キャンプサイトまではトレイルヘッドから野営道具を担ぎ砂漠を1マイル以上歩かなければならないため、ビジターセンターの受付締め切り時刻は日没の1時間前となっている。今日は17:15の予定だ。この時刻より先に10組に達した場合はその時点で締め切られる。
ラスクルーセスで買い出しをして15:30頃ホワイトサンズのビジターセンターに着ければいいかなと考えていたが、頑張っても16:30だ。
今日も綱を渡るのか、でもこういうの嫌いじゃないな。
州境手前のレストエリアにて このあと何泊もキャンプするんだけどな
今回の相棒、2017 北米TOYOTA SIENNA 3.5L
さて、ふたたび川を越える。
I-10E CA → AZ → NM
アリゾナ州ウィルコックスからニューメキシコ州ラスクルーセスまでの190マイルは同じ風景が続く。
ハイウェイの路上には、相変わらずバーストタイヤと長いスリップマーク。
「20歳までに、僕はいくつ河を渡るだろうか」
リオグランデのことではないと思うが、川を越えると古いコピーが廻りだす。
上野裕史さんのYouTube「ライクーダー Across The Borderline」
秋山晶の短文とRy Cooder。憧れのニューメキシコだった。
バタバタして、思い描いていたニューメキシコ入りとはだいぶ違うが、これが案外自分の旅らしい。
理想と現実にはどうしたって隔たりがあって不完全だけれども、経験を足すことでその人なりの形になると思う。
出来上がった自分の形は本や専門家の言葉より、もしかしたら思い描いた理想よりも自分にとって価値がある。
ニューメキシコ州 第2の街 ラスクルーセス 標高1200m
リオグランデ川を越えラスクルーセスには15:00ごろ到着した。
十字架の街ラスクルーセス。響きがいい。
スーパーマーケットでローストチキン1羽とグリーンサラダ、見たこともないバーボンウイスキーを買った。
ロサンゼルスからここまで無事に届けてくれたエルパソへ向かう10Eastに感謝とお別れを。
ここからはUS70Eastに乗り換え純白の砂漠を目指す。
US70 US Border Patrol 検問所 パスポートと免許証の用意を
ホワイトサンズビジターセンターの少し手前、US70Eの国境警備局のl検問所でチェックを受ける。

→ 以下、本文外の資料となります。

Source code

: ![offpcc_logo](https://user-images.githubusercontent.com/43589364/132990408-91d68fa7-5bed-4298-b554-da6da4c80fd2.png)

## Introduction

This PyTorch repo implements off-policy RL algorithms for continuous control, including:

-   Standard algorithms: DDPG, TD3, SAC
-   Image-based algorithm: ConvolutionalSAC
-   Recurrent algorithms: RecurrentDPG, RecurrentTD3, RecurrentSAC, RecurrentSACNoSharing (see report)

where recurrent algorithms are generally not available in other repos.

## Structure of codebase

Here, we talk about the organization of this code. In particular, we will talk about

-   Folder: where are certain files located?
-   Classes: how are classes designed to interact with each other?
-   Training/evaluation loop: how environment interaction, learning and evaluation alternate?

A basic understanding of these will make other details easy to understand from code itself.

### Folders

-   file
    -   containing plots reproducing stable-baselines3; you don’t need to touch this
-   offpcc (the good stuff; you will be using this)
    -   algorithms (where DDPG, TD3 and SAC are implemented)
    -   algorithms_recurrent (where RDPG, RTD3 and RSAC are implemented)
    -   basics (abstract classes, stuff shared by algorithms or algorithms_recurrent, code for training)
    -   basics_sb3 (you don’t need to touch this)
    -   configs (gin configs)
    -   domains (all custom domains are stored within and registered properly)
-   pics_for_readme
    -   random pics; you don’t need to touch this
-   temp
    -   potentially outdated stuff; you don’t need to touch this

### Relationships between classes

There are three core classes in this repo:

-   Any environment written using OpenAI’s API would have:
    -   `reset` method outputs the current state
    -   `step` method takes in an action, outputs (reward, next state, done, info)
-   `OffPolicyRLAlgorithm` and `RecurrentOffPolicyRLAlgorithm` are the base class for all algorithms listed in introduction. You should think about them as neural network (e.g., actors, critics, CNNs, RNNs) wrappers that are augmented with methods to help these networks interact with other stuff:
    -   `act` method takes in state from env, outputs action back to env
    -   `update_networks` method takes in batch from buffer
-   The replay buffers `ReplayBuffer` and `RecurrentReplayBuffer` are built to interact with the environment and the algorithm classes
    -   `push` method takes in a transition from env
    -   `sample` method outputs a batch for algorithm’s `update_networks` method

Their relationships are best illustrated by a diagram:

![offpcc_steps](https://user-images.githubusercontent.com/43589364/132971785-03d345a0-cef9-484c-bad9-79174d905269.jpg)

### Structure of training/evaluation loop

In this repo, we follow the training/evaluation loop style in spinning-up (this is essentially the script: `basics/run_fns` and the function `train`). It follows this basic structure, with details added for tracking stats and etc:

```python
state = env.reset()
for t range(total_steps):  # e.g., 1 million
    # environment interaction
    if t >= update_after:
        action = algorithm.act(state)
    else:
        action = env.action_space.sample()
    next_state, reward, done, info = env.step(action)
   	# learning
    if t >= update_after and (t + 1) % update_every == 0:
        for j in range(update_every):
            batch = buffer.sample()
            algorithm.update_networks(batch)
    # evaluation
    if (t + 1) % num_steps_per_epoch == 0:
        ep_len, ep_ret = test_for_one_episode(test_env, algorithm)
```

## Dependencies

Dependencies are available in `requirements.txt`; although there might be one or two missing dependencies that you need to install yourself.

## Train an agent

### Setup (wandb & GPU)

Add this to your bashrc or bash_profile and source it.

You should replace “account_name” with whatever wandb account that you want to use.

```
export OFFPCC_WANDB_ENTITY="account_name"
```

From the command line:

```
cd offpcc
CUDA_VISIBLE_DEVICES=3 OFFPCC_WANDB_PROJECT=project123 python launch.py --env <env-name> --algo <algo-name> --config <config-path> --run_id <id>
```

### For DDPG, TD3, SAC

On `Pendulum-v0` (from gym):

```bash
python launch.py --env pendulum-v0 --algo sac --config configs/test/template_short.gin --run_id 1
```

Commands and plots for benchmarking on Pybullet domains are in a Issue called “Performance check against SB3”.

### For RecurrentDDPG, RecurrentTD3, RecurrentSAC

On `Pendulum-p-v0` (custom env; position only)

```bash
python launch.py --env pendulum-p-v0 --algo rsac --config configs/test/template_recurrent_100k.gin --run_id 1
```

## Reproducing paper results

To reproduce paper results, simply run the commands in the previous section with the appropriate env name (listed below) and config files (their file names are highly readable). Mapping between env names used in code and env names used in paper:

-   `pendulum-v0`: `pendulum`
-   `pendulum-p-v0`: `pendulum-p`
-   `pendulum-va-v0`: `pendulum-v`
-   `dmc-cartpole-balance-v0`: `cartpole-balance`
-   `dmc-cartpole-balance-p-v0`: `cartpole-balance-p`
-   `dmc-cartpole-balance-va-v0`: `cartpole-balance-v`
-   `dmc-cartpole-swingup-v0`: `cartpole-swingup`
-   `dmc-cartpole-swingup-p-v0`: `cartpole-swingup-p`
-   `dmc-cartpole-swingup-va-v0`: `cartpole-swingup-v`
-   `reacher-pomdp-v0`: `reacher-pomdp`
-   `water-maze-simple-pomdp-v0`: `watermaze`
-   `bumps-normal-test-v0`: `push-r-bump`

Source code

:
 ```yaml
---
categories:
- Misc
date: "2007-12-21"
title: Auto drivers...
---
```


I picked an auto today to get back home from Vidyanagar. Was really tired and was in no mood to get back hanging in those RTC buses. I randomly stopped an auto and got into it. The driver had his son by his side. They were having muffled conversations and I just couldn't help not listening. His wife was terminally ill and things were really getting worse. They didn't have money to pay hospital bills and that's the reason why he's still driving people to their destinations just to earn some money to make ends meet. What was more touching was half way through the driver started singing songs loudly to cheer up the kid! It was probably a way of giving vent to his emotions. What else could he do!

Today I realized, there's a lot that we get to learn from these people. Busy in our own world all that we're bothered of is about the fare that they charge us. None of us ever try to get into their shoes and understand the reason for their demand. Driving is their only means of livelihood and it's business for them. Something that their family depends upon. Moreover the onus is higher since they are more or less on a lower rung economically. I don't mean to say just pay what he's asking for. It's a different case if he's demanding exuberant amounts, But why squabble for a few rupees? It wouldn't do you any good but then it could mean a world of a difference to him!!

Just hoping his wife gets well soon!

パスポートを出しホワイトサンズに行くと言ったらそのまま通してくれた。
密入国のチェックではあるけれども、ホワイトサンズは米軍のミサイル実験場が隣接する関係か、このような検問所が設けられているのかもしれない。
広島、長崎に原子爆弾が投下される3週間前、人類初の核実験が行われたトリニティサイトも現在はホワイトサンズミサイル実験場の管轄だ。また、NASAのスペースハーバーもナショナルモニュメントのすぐ北にある。
これがアメリカという国。憧れと嫌悪のミックスされた、世界でいちばん関心のある国。影響も受けた国。
16:20ビジターセンターに到着。
事前にプリントアウトし、必要事項を書き込んでおいたプリミティブバックカントリーキャンプサイト申込書を携えカウンターへ。
安全のためソロキャンプを推奨していない公園側に対し、少しでも意気込みをアピールしておきたかった。
肝心のサイト状況は既に8サイトが埋まっている。残りは#3と#6。宿泊名簿によると他にソロ泊は1名いた。
アジア圏からは自分ひとり。世界中から集まった9組だけが今夜ここで過ごす訳だ。
トレイルヘッドからより遠いサイト3を選んだ。
アドビ様式のビジターセンター
国立公園ほかの年間パス パークの入場ゲートで購入できる
ビジターセンターからバックカントリーキャンプサイトのトレイルヘッドまで7マイルドライブする。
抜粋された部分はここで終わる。